CSS (Cascading Style Sheets) is used to style and lay out web pages — for example, to alter the font, color, size, and spacing of your content, split it into multiple columns, or add animations and other decorative features. It is a simple design language intended to simplify the process of making web pages presentable.
CSS handles the look and feel part of a web page. Using CSS, you can control the color of the text, the style of fonts, the spacing between paragraphs, how columns are sized and laid out, what background images or colors are used, layout designs,variations in display for different devices and screen sizes as well as a variety of other effects.
CSS is easy to learn and understand but it provides powerful control over the presentation of an HTML document.
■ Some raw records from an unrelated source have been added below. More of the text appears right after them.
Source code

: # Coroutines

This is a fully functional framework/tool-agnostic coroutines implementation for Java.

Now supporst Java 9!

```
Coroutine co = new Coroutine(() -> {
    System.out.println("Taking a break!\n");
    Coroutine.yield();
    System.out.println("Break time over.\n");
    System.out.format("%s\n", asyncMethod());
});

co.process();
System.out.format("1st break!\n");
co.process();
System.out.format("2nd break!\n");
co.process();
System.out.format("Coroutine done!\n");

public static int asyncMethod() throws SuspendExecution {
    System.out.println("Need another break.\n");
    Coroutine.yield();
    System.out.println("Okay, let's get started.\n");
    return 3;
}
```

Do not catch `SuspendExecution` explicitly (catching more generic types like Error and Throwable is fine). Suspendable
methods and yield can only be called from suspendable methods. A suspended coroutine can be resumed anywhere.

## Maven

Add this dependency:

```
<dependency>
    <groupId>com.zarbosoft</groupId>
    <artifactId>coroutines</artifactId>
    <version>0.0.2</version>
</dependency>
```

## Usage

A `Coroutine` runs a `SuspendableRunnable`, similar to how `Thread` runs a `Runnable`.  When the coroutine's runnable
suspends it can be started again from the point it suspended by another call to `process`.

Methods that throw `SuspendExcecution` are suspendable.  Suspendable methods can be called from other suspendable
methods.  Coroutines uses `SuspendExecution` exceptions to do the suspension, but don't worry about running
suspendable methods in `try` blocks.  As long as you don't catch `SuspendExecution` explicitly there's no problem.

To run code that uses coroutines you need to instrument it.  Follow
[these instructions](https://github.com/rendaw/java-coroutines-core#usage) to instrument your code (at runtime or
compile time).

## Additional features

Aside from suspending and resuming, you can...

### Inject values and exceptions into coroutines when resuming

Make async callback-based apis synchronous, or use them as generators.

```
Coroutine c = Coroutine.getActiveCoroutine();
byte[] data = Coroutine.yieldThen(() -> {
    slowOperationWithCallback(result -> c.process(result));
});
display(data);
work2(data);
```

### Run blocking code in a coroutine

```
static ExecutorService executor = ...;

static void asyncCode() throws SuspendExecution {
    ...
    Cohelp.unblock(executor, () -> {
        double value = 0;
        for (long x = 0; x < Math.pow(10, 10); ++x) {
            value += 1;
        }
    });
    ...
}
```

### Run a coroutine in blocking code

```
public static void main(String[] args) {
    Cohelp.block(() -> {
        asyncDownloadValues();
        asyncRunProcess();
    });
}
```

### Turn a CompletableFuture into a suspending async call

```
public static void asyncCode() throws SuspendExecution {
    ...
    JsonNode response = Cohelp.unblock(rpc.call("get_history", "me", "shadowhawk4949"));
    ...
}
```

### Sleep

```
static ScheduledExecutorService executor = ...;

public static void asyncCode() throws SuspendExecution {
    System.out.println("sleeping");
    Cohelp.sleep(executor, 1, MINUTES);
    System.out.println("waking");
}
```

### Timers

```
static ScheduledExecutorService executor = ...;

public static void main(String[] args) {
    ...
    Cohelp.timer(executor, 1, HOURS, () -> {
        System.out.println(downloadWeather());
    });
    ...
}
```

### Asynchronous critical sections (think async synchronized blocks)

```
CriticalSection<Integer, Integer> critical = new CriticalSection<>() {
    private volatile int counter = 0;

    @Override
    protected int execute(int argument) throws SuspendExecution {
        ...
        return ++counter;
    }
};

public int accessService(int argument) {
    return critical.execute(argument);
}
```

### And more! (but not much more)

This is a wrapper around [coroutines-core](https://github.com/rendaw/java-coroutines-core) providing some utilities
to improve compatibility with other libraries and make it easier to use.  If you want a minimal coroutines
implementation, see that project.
Most commonly, CSS is combined with the markup languages HTML or XHTML.
Advantages of CSS
- CSS saves time − You can write CSS once and then reuse same sheet in multiple HTML pages. You can define a style for each HTML element and apply it to as many Web pages as you want.
- Pages load faster − If you are using CSS, you do not need to write HTML tag attributes every time. Just write one CSS rule of a tag and apply it to all the occurrences of that tag. So less code means faster download times.
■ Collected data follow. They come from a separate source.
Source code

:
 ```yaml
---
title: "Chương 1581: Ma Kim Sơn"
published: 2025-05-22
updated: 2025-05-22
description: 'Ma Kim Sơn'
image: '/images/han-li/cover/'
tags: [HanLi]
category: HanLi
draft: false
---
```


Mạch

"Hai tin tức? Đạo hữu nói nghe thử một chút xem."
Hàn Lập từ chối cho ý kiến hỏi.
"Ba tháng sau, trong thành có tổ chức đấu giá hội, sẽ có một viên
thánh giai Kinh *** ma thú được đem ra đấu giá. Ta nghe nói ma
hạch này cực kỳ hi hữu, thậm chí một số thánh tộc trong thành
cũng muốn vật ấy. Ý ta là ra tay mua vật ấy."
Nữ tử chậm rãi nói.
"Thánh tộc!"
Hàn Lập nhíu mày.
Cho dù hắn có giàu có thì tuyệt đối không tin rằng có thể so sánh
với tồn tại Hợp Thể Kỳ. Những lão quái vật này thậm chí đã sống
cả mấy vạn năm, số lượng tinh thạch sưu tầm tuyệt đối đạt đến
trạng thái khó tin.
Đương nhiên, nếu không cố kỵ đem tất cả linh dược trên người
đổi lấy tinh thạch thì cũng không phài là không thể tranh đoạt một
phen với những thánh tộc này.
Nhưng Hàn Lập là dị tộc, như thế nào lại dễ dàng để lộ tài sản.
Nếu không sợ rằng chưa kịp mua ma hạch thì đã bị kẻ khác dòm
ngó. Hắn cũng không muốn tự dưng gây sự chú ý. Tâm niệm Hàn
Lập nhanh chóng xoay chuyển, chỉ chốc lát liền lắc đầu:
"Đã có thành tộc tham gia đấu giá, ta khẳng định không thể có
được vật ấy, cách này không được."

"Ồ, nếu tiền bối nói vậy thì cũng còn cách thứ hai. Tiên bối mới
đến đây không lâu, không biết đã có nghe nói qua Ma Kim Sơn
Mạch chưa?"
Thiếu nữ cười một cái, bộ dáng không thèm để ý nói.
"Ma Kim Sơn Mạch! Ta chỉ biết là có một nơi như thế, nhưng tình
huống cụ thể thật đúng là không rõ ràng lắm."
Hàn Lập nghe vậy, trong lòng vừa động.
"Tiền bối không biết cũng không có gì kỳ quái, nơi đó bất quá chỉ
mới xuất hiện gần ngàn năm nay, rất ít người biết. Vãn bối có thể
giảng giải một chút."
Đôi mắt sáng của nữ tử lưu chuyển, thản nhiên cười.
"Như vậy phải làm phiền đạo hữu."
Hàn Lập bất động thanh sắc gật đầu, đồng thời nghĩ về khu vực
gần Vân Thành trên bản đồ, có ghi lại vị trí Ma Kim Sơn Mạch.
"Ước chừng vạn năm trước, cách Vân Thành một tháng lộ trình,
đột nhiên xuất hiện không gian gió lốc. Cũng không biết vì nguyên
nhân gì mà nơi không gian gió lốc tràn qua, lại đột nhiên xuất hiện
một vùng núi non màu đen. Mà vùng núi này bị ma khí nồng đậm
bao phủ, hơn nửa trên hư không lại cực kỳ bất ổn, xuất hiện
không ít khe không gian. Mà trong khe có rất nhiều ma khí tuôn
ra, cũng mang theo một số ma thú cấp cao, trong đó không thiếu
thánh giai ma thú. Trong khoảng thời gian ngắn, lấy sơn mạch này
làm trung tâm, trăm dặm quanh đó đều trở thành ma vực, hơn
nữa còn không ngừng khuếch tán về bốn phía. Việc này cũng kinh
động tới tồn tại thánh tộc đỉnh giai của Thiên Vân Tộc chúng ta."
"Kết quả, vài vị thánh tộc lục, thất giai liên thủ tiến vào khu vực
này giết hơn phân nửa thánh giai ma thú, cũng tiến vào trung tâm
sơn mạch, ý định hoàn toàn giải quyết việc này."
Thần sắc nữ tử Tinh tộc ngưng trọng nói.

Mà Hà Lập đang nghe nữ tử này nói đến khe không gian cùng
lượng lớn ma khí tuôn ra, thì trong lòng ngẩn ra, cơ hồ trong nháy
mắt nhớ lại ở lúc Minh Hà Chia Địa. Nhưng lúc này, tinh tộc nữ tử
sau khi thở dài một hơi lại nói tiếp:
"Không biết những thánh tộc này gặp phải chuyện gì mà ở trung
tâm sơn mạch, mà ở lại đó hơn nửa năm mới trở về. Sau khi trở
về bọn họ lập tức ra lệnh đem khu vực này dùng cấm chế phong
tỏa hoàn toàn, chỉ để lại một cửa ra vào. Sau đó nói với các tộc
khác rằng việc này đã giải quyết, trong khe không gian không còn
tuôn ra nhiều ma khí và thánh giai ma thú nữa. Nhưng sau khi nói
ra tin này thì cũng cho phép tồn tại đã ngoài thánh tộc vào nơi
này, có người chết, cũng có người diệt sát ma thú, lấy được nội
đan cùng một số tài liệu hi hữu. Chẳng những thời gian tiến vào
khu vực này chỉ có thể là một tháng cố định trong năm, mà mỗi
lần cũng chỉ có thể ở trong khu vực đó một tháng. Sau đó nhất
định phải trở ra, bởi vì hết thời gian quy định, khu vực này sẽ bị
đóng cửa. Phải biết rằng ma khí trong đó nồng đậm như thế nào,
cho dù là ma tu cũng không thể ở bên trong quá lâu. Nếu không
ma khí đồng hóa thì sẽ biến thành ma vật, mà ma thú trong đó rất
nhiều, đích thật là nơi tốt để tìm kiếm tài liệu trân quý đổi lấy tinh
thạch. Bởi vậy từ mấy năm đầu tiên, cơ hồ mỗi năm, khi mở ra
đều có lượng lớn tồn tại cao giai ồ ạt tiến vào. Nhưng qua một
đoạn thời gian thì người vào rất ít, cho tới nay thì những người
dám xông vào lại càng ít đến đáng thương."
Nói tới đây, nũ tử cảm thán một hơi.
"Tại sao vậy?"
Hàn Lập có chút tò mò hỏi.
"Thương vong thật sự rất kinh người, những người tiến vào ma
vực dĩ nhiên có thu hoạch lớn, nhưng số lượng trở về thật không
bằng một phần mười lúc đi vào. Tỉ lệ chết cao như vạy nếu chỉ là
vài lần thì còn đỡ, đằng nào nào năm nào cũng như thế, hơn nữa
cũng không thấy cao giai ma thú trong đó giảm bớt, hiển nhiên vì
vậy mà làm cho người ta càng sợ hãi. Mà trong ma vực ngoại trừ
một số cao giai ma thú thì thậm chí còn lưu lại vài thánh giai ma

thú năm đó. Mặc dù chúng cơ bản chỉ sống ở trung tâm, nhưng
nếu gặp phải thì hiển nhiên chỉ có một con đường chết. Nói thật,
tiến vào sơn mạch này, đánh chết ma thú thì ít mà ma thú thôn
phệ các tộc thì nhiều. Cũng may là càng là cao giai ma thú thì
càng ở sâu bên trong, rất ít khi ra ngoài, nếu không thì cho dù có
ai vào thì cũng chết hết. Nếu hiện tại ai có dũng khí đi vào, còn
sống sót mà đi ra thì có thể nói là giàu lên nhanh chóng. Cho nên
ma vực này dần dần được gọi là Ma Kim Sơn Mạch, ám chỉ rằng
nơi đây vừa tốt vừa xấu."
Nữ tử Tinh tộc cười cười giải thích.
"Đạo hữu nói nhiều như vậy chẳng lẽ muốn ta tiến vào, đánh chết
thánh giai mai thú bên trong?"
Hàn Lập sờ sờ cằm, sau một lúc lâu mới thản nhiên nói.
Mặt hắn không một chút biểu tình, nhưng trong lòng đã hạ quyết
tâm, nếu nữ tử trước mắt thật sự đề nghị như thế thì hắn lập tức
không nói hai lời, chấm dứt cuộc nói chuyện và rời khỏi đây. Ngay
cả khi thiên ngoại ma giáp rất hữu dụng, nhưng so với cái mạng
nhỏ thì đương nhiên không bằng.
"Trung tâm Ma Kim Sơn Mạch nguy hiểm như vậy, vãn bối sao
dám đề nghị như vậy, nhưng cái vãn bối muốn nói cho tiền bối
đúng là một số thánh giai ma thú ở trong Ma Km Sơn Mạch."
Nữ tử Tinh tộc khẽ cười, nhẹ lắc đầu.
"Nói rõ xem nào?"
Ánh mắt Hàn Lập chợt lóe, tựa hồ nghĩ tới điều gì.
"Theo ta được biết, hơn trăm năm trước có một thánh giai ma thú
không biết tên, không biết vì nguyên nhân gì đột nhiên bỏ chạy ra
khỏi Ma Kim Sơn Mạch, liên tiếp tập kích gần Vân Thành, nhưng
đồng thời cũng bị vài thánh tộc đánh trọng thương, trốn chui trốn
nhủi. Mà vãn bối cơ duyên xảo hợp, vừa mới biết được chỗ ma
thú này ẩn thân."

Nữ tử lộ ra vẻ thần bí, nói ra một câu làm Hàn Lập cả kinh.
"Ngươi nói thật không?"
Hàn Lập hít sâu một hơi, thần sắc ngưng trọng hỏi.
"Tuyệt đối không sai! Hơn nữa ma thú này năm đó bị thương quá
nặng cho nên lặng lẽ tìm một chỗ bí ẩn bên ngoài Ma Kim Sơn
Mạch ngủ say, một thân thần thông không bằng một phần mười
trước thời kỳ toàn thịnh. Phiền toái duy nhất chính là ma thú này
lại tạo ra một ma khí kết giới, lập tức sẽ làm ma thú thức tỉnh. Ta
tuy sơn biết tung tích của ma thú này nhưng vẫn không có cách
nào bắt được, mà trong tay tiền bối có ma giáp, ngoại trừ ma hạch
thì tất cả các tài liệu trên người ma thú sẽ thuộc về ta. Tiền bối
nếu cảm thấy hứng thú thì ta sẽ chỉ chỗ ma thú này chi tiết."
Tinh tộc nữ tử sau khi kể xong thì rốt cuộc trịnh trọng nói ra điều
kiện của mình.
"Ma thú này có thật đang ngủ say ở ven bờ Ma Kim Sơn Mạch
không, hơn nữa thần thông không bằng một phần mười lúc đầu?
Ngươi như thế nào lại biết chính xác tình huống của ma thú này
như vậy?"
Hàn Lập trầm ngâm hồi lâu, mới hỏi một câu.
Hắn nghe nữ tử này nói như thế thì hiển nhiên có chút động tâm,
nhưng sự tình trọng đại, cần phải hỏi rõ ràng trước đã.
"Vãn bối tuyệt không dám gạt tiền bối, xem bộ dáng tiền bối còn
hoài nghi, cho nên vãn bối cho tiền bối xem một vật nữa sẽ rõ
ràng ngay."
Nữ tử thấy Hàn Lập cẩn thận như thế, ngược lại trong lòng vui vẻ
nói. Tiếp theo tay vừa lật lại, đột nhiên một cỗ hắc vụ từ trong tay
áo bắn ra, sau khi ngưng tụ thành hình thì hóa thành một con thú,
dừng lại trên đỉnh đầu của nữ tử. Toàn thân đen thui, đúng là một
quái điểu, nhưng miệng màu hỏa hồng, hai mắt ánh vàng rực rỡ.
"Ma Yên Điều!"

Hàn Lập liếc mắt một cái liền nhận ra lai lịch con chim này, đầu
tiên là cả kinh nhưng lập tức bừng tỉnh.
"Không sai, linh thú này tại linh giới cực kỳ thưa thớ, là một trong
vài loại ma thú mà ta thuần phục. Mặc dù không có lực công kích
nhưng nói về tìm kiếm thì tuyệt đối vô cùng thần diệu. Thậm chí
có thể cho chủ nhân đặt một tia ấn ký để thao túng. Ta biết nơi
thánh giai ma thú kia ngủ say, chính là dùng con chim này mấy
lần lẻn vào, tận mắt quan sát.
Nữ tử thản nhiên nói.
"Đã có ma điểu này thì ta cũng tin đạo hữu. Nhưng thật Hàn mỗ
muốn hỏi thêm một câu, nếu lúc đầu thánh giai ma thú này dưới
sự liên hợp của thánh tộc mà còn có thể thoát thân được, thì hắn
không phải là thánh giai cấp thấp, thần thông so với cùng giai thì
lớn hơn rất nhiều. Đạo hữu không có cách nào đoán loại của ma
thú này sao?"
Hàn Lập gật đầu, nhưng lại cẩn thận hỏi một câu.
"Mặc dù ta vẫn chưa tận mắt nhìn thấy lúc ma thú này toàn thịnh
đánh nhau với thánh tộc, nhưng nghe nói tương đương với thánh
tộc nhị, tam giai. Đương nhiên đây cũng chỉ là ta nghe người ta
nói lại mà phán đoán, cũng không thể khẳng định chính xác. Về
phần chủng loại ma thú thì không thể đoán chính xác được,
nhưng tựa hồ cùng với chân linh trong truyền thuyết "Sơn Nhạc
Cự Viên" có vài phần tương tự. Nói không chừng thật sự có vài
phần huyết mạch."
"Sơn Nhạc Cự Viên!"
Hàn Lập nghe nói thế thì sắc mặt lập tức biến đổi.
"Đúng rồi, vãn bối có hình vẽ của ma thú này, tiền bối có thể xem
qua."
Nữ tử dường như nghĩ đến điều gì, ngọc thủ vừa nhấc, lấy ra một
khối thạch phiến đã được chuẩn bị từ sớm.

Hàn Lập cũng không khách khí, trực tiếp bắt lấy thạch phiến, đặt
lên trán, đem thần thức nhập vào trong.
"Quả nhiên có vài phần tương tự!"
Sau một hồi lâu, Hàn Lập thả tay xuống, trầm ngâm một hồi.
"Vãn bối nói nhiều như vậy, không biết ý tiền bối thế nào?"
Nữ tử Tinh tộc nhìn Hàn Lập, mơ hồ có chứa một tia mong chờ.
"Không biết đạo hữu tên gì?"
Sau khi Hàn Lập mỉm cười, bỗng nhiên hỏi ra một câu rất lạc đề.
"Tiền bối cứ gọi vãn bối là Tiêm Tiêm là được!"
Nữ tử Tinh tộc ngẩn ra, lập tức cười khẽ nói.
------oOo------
- Easy maintenance − To make a global change, simply change the style, and all elements in all the web pages will be updated automatically.
- Superior styles to HTML − CSS has a much wider array of attributes than HTML, so you can give a far better look to your HTML page in comparison to HTML attributes.
- Multiple Device Compatibility − Style sheets allow content to be optimized for more than one type of device. By using the same HTML document, different versions of a website can be presented for handheld devices such as PDAs and cell phones or for printing.
- Global web standards − Now HTML attributes are being deprecated and it is being recommended to use CSS. So its a good idea to start using CSS in all the HTML pages to make them compatible to future browsers.
How does CSS work?
When a browser displays a document, it must combine the document’s content with its style information. It processes the document in a number of stages, which we’ve listed below. Bear in mind that this is a very simplified version of what happens when a browser loads a webpage, and that different browsers will handle the process in different ways. But this is roughly what happens.
- The browser loads the HTML (e.g. receives it from the network).
- It converts the HTML into a DOM (Document Object Model). The DOM represents the document in the computer’s memory. The DOM is explained in a bit more detail in the next section.
- The browser then fetches most of the resources that are linked to by the HTML document, such as embedded images and videos … and linked CSS! JavaScript is handled a bit later on in the process, and we won’t talk about it here to keep things simpler.
- The browser parses the fetched CSS, and sorts the different rules by their selector types into different “buckets”, e.g. element, class, ID, and so on. Based on the selectors it finds, it works out which rules should be applied to which nodes in the DOM, and attaches style to them as required (this intermediate step is called a render tree).
- The render tree is laid out in the structure it should appear in after the rules have been applied to it.
- The visual display of the page is shown on the screen (this stage is called painting).
What happens if CSS has an error?
The answer is that it does nothing, and just moves on to the next bit of CSS!
If a browser is parsing your rules, and encounters a property or value that it doesn’t understand, it ignores it and moves on to the next declaration. It will do this if you have made an error and misspelled a property or value, or if the property or value is just too new and the browser doesn’t yet support it.
Similarly, if a browser encounters a selector that it doesn’t understand, it will just ignore the whole rule and move on to the next one.